__Provided records__.

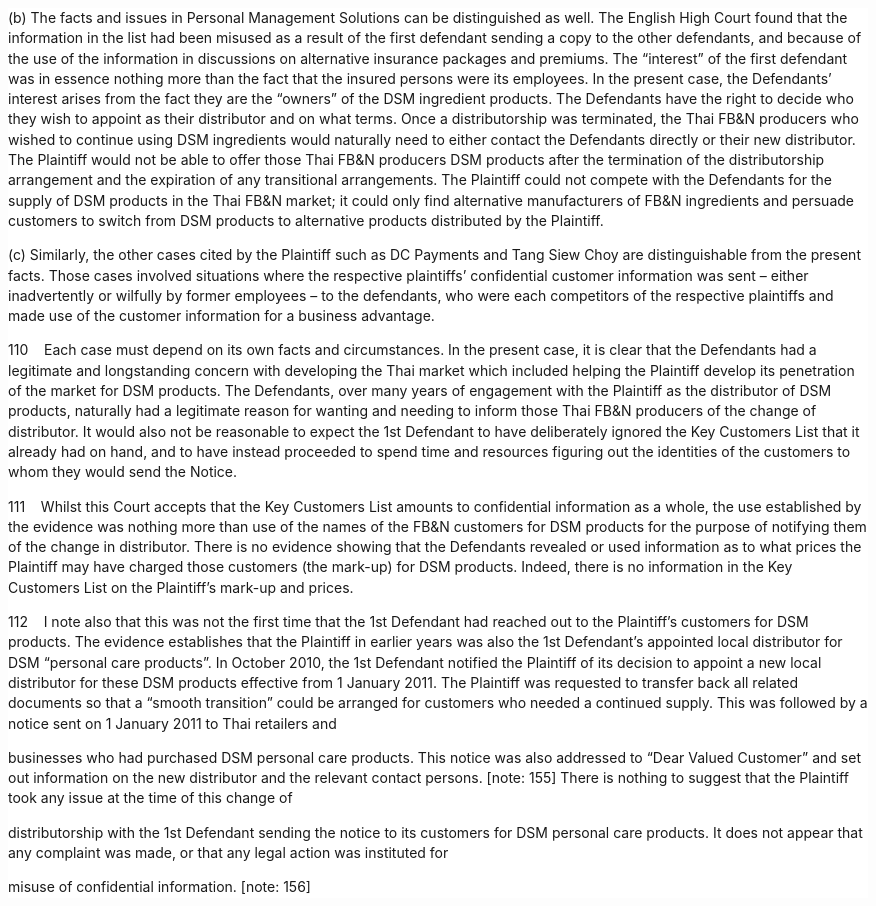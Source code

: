  (b) The facts and issues in Personal Management Solutions can be distinguished as well. The English High Court found that the information in the list had been misused as a result of the first defendant sending a copy to the other defendants, and because of the use of the information in discussions on alternative insurance packages and premiums. The “interest” of the first defendant was in essence nothing more than the fact that the insured persons were its employees. In the present case, the Defendants’ interest arises from the fact they are the “owners” of the DSM ingredient products. The Defendants have the right to decide who they wish to appoint as their distributor and on what terms. Once a distributorship was terminated, the Thai FB&N producers who wished to continue using DSM ingredients would naturally need to either contact the Defendants directly or their new distributor. The Plaintiff would not be able to offer those Thai FB&N producers DSM products after the termination of the distributorship arrangement and the expiration of any transitional arrangements. The Plaintiff could not compete with the Defendants for the supply of DSM products in the Thai FB&N market; it could only find alternative manufacturers of FB&N ingredients and persuade customers to switch from DSM products to alternative products distributed by the Plaintiff. 

 (c) Similarly, the other cases cited by the Plaintiff such as DC Payments and Tang Siew Choy are distinguishable from the present facts. Those cases involved situations where the respective plaintiffs’ confidential customer information was sent – either inadvertently or wilfully by former employees – to the defendants, who were each competitors of the respective plaintiffs and made use of the customer information for a business advantage. 

110    Each case must depend on its own facts and circumstances. In the present case, it is clear that the Defendants had a legitimate and longstanding concern with developing the Thai market which included helping the Plaintiff develop its penetration of the market for DSM products. The Defendants, over many years of engagement with the Plaintiff as the distributor of DSM products, naturally had a legitimate reason for wanting and needing to inform those Thai FB&N producers of the change of distributor. It would also not be reasonable to expect the 1st Defendant to have deliberately ignored the Key Customers List that it already had on hand, and to have instead proceeded to spend time and resources figuring out the identities of the customers to whom they would send the Notice. 

111    Whilst this Court accepts that the Key Customers List amounts to confidential information as a whole, the use established by the evidence was nothing more than use of the names of the FB&N customers for DSM products for the purpose of notifying them of the change in distributor. There is no evidence showing that the Defendants revealed or used information as to what prices the Plaintiff may have charged those customers (the mark-up) for DSM products. Indeed, there is no information in the Key Customers List on the Plaintiff’s mark-up and prices. 

112    I note also that this was not the first time that the 1st Defendant had reached out to the Plaintiff’s customers for DSM products. The evidence establishes that the Plaintiff in earlier years was also the 1st Defendant’s appointed local distributor for DSM “personal care products”. In October 2010, the 1st Defendant notified the Plaintiff of its decision to appoint a new local distributor for these DSM products effective from 1 January 2011. The Plaintiff was requested to transfer back all related documents so that a “smooth transition” could be arranged for customers who needed a continued supply. This was followed by a notice sent on 1 January 2011 to Thai retailers and 


businesses who had purchased DSM personal care products. This notice was also addressed to “Dear Valued Customer” and set out information on the new distributor and the relevant contact persons. [note: 155] There is nothing to suggest that the Plaintiff took any issue at the time of this change of 

distributorship with the 1st Defendant sending the notice to its customers for DSM personal care products. It does not appear that any complaint was made, or that any legal action was instituted for 

misuse of confidential information. [note: 156]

__Problem to solve__. Repeat the material exactly, without images.

__Completed task__.
Source code

:  (b) The facts and issues in Personal Management Solutions can be distinguished as well. The English High Court found that the information in the list had been misused as a result of the first defendant sending a copy to the other defendants, and because of the use of the information in discussions on alternative insurance packages and premiums. The “interest” of the first defendant was in essence nothing more than the fact that the insured persons were its employees. In the present case, the Defendants’ interest arises from the fact they are the “owners” of the DSM ingredient products. The Defendants have the right to decide who they wish to appoint as their distributor and on what terms. Once a distributorship was terminated, the Thai FB&N producers who wished to continue using DSM ingredients would naturally need to either contact the Defendants directly or their new distributor. The Plaintiff would not be able to offer those Thai FB&N producers DSM products after the termination of the distributorship arrangement and the expiration of any transitional arrangements. The Plaintiff could not compete with the Defendants for the supply of DSM products in the Thai FB&N market; it could only find alternative manufacturers of FB&N ingredients and persuade customers to switch from DSM products to alternative products distributed by the Plaintiff. 

 (c) Similarly, the other cases cited by the Plaintiff such as DC Payments and Tang Siew Choy are distinguishable from the present facts. Those cases involved situations where the respective plaintiffs’ confidential customer information was sent – either inadvertently or wilfully by former employees – to the defendants, who were each competitors of the respective plaintiffs and made use of the customer information for a business advantage. 

110    Each case must depend on its own facts and circumstances. In the present case, it is clear that the Defendants had a legitimate and longstanding concern with developing the Thai market which included helping the Plaintiff develop its penetration of the market for DSM products. The Defendants, over many years of engagement with the Plaintiff as the distributor of DSM products, naturally had a legitimate reason for wanting and needing to inform those Thai FB&N producers of the change of distributor. It would also not be reasonable to expect the 1st Defendant to have deliberately ignored the Key Customers List that it already had on hand, and to have instead proceeded to spend time and resources figuring out the identities of the customers to whom they would send the Notice. 

111    Whilst this Court accepts that the Key Customers List amounts to confidential information as a whole, the use established by the evidence was nothing more than use of the names of the FB&N customers for DSM products for the purpose of notifying them of the change in distributor. There is no evidence showing that the Defendants revealed or used information as to what prices the Plaintiff may have charged those customers (the mark-up) for DSM products. Indeed, there is no information in the Key Customers List on the Plaintiff’s mark-up and prices. 

112    I note also that this was not the first time that the 1st Defendant had reached out to the Plaintiff’s customers for DSM products. The evidence establishes that the Plaintiff in earlier years was also the 1st Defendant’s appointed local distributor for DSM “personal care products”. In October 2010, the 1st Defendant notified the Plaintiff of its decision to appoint a new local distributor for these DSM products effective from 1 January 2011. The Plaintiff was requested to transfer back all related documents so that a “smooth transition” could be arranged for customers who needed a continued supply. This was followed by a notice sent on 1 January 2011 to Thai retailers and 


businesses who had purchased DSM personal care products. This notice was also addressed to “Dear Valued Customer” and set out information on the new distributor and the relevant contact persons. [note: 155] There is nothing to suggest that the Plaintiff took any issue at the time of this change of 

distributorship with the 1st Defendant sending the notice to its customers for DSM personal care products. It does not appear that any complaint was made, or that any legal action was instituted for 

misuse of confidential information. [note: 156]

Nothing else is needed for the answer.